Judicial Views of Corporate Money. On April 30th, federal District Court Judge Terrence Boyle declared unconstitutional (a) the state’s statutory definition of what constitutes a political committee, (b) the 1931 ban against corporate spending on elections, and (c) the ban against lobbyists contributing to candidates while the General Assembly is in session.

The Fourth Circuit Court of Appeals has granted a stay on that order while it hears the state’s appeal. Meanwhile, the state Republican party has called for lifting all limits on corporate contributions. In his May 18, 1998 statement, party executive director Lee Currie says, “Time and time again, the United States Supreme Court has ruled that campaign contributions are political speech. Any limit then, on political contributions, is a limit on free speech.”

Currie’s statement is simply wrong. Neither the U.S. Supreme Court nor Judge Boyle gives a green light to lifting restrictions on the ways for-profit businesses and their trade groups can participate in the political arena. In fact, their rulings support just the opposite conclusion.

In his April 30 decision, Judge Boyle says that donations by for-profit corporations can be corrosive to the integrity of the political process. He only opposes the state’s law, he says, because it lumps together for-profits and non-profits (like N.C. Right to Life, Inc.) and bans all from independent expenditure activity. Here’s what the judge wrote, quoting from
various US Supreme Court cases:

Of course, corporate involvement in politics poses a risk of corruption, or the appearance of corruption, to the political process through “the corrosive and distorting effects of immense aggregations of wealth that are accumulated with the help of the corporate form and that have little or no correlation to the public’s support for the corporation’s political ideas. . . .” US Supreme Court, 1990 case, Austin v. Michigan State Chamber of Commerce.

The Supreme Court has noted the . . . . “concern over the corrosive influence of concentrated corporate wealth reflects the conviction that it is important to protect the integrity of the marketplace of ideas.” Corporate political activity may thus be regulated to serve the compelling state interest of protecting the integrity of the political process. . . .

He then went on to say that the not-for-profit corporation poses less risk and statutes should be drawn to allow its political activity if it satisfies certain characteristics. He ruled against N.C. because, “The statutes make no attempt to distinguish between corporations which pose a threat to the integrity of the political process and those which do not. They merely prohibit all corporations, without regard for their purpose or threat of corruption, from making independent expenditures ‘for any political purpose whatsoever.'” That’s what makes them unconstitutional, not that they prohibit business donations.

Even the Right-to-Life plaintiffs in the N.C. case approvingly quote the U.S. Supreme Court’s judgment that it’s appropriate to regulate political activity of business entities because “resources amassed in the economic marketplace may be used to provide an unfair advantage in the political marketplace.”

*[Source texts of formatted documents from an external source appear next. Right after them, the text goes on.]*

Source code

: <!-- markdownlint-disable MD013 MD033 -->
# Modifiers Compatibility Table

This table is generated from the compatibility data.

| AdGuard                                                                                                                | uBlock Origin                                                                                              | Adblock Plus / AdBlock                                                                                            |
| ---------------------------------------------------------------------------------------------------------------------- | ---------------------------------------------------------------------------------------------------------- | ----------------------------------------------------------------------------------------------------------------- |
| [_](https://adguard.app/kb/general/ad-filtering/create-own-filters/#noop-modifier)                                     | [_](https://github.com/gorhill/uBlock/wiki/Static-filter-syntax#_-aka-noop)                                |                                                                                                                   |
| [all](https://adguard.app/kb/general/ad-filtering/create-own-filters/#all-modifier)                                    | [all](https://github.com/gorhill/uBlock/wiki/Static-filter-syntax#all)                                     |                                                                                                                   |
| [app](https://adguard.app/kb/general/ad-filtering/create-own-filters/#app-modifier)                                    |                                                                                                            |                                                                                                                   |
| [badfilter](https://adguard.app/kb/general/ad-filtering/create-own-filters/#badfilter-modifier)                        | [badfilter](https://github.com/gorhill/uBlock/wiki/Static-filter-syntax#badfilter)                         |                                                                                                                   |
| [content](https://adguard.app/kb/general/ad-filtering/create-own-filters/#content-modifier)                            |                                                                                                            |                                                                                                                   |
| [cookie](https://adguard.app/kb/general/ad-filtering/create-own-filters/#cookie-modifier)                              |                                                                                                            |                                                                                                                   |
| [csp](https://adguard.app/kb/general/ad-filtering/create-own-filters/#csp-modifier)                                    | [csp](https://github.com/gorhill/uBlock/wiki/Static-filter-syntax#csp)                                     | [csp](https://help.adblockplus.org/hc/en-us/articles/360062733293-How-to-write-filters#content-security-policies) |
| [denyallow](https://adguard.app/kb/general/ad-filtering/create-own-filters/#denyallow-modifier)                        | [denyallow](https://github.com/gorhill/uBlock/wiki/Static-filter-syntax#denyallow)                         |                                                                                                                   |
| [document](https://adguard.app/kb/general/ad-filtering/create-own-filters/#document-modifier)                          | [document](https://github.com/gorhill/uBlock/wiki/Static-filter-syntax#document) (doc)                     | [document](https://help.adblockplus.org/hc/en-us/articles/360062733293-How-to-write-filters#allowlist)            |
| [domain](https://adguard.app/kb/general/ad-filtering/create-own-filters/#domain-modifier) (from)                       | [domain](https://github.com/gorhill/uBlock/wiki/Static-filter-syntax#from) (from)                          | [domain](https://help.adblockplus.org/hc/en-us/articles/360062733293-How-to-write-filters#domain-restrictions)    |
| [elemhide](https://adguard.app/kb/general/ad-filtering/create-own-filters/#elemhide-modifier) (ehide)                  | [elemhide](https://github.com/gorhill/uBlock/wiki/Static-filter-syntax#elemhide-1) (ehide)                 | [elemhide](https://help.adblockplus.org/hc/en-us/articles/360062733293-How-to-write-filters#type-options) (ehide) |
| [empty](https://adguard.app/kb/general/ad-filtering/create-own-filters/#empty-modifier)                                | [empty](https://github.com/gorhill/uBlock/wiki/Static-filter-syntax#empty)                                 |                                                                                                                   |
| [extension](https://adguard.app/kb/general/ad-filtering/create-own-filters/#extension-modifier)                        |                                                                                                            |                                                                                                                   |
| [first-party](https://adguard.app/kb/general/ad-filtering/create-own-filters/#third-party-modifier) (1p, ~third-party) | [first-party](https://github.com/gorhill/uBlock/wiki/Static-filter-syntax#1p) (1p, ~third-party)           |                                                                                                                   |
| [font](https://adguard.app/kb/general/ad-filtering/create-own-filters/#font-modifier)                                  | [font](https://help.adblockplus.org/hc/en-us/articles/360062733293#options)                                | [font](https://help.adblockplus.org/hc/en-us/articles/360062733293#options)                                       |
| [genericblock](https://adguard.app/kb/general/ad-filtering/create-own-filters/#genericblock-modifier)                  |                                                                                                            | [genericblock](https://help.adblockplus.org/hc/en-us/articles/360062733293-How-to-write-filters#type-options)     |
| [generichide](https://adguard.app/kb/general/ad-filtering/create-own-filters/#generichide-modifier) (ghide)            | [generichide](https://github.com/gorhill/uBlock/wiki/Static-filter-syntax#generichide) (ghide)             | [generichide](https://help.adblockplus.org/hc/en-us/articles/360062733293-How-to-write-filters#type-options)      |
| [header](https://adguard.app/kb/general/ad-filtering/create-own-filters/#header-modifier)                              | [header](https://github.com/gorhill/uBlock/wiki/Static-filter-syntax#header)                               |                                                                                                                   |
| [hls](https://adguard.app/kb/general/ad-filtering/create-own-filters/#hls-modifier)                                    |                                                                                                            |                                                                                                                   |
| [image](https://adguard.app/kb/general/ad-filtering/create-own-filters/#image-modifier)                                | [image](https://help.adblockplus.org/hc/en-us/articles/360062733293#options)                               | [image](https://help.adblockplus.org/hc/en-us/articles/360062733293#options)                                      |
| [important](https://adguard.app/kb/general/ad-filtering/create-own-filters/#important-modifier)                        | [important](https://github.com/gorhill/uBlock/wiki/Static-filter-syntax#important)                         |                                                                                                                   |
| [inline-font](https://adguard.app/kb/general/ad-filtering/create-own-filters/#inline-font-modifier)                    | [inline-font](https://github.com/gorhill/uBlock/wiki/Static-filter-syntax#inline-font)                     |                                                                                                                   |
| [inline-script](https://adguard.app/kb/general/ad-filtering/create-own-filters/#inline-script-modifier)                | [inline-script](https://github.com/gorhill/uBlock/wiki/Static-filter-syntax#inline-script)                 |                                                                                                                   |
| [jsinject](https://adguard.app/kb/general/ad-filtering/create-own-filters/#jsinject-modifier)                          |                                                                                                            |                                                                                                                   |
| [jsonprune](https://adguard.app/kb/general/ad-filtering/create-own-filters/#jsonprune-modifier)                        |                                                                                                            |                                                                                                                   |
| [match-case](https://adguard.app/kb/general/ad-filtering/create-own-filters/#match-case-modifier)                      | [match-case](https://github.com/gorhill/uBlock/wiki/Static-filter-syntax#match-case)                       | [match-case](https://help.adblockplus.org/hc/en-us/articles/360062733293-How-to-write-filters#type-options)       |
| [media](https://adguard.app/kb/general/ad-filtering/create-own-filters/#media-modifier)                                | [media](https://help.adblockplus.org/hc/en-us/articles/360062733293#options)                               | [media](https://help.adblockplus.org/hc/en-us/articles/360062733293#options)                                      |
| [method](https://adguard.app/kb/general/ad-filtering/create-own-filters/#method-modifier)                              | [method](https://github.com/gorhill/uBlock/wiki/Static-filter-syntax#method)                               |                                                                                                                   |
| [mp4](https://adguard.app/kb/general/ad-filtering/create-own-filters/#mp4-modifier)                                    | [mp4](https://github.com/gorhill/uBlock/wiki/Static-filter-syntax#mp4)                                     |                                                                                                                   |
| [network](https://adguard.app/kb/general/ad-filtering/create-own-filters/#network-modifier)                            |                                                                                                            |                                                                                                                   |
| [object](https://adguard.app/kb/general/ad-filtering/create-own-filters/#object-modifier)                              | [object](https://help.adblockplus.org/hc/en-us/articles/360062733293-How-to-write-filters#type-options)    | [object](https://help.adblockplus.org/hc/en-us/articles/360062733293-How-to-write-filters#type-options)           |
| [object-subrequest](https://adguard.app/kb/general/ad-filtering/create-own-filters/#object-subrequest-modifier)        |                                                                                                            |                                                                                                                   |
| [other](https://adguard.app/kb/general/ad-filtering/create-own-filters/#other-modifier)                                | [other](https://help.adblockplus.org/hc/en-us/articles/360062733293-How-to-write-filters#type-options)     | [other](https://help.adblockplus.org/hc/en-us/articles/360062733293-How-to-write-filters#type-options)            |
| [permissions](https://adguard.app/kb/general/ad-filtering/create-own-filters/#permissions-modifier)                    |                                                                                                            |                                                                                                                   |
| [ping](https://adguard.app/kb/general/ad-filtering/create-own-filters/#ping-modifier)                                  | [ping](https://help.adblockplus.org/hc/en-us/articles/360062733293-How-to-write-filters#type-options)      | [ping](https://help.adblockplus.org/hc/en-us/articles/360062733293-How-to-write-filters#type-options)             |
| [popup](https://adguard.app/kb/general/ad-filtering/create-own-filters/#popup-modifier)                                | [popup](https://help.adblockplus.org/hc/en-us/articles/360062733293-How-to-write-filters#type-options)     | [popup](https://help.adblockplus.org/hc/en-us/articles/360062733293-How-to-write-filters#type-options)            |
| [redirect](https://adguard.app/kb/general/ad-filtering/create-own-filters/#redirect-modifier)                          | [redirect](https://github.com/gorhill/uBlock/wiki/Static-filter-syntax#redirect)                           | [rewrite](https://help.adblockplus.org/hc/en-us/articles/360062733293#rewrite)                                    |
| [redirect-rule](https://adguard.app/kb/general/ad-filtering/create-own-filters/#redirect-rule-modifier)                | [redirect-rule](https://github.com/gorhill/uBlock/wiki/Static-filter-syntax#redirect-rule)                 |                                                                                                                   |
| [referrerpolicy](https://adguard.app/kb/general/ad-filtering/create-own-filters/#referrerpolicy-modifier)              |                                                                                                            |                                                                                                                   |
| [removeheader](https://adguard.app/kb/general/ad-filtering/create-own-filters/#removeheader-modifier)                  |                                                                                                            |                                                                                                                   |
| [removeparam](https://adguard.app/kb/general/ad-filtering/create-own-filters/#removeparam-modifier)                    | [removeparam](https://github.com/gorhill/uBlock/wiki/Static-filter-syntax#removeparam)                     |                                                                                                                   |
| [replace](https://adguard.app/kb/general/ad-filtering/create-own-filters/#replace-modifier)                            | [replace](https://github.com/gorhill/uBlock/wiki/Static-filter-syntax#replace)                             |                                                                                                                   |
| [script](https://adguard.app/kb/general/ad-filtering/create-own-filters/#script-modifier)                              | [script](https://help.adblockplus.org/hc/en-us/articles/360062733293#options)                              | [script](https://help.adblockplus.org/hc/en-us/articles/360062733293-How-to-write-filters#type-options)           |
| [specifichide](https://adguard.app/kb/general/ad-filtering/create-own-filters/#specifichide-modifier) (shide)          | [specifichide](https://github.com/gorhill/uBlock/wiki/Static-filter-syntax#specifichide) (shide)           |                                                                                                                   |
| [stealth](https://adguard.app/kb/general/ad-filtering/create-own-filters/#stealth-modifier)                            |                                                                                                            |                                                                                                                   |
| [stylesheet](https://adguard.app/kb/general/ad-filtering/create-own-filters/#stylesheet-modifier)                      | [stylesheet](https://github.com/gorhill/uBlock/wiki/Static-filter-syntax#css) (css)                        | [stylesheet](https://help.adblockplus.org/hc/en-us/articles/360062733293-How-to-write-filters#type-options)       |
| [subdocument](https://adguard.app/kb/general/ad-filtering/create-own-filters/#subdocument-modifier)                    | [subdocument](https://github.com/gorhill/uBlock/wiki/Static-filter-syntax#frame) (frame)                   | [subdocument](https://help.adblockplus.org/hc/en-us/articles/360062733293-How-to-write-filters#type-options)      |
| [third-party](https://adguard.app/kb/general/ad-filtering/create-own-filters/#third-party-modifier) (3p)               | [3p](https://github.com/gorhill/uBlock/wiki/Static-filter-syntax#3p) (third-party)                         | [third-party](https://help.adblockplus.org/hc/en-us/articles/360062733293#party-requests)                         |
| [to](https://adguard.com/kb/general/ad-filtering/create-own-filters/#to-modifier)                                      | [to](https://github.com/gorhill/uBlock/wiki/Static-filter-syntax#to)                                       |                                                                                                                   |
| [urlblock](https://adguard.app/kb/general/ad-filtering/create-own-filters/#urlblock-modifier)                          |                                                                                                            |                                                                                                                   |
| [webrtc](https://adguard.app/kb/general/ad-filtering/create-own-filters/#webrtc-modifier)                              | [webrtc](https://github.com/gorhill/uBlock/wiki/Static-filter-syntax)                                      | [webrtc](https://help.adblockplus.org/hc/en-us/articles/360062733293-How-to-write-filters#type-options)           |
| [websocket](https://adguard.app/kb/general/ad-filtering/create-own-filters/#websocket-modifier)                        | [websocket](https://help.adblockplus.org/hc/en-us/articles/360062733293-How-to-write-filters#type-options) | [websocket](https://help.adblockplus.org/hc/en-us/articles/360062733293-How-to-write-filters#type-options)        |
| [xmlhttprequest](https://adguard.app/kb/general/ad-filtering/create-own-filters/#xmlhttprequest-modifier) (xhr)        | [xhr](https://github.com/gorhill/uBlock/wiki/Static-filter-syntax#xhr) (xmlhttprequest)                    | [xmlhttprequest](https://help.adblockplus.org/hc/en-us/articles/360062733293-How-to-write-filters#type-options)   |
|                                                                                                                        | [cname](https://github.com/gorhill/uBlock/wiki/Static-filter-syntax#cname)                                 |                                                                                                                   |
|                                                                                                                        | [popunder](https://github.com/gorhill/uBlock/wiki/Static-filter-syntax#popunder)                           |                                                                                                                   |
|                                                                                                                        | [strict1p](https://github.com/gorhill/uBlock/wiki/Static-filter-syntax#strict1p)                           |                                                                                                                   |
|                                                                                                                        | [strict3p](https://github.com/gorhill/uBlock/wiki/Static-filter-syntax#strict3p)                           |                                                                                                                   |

Senate Democrats in HB 579 and House Democrats in HB1700 have crafted new definitions for a political committee and independent expenditures and also new exceptions to the 1931 ban to allow express advocacy by non-profit corporations. Thus far, neither bill has made much progress with Republican legislators, who seem determined to turn Boyle’s ruling into an opportunity to sanction greater opportunities for corporations to influence North Carolina elections.

With the demand for political money increasing, the need to find new sources of cash is obviously growing. Rather than open the floodgates for corporate money to flow in even more way, policymakers should create a source of Clean Money for candidates who voluntarily help ratchet down the fundraising arms race.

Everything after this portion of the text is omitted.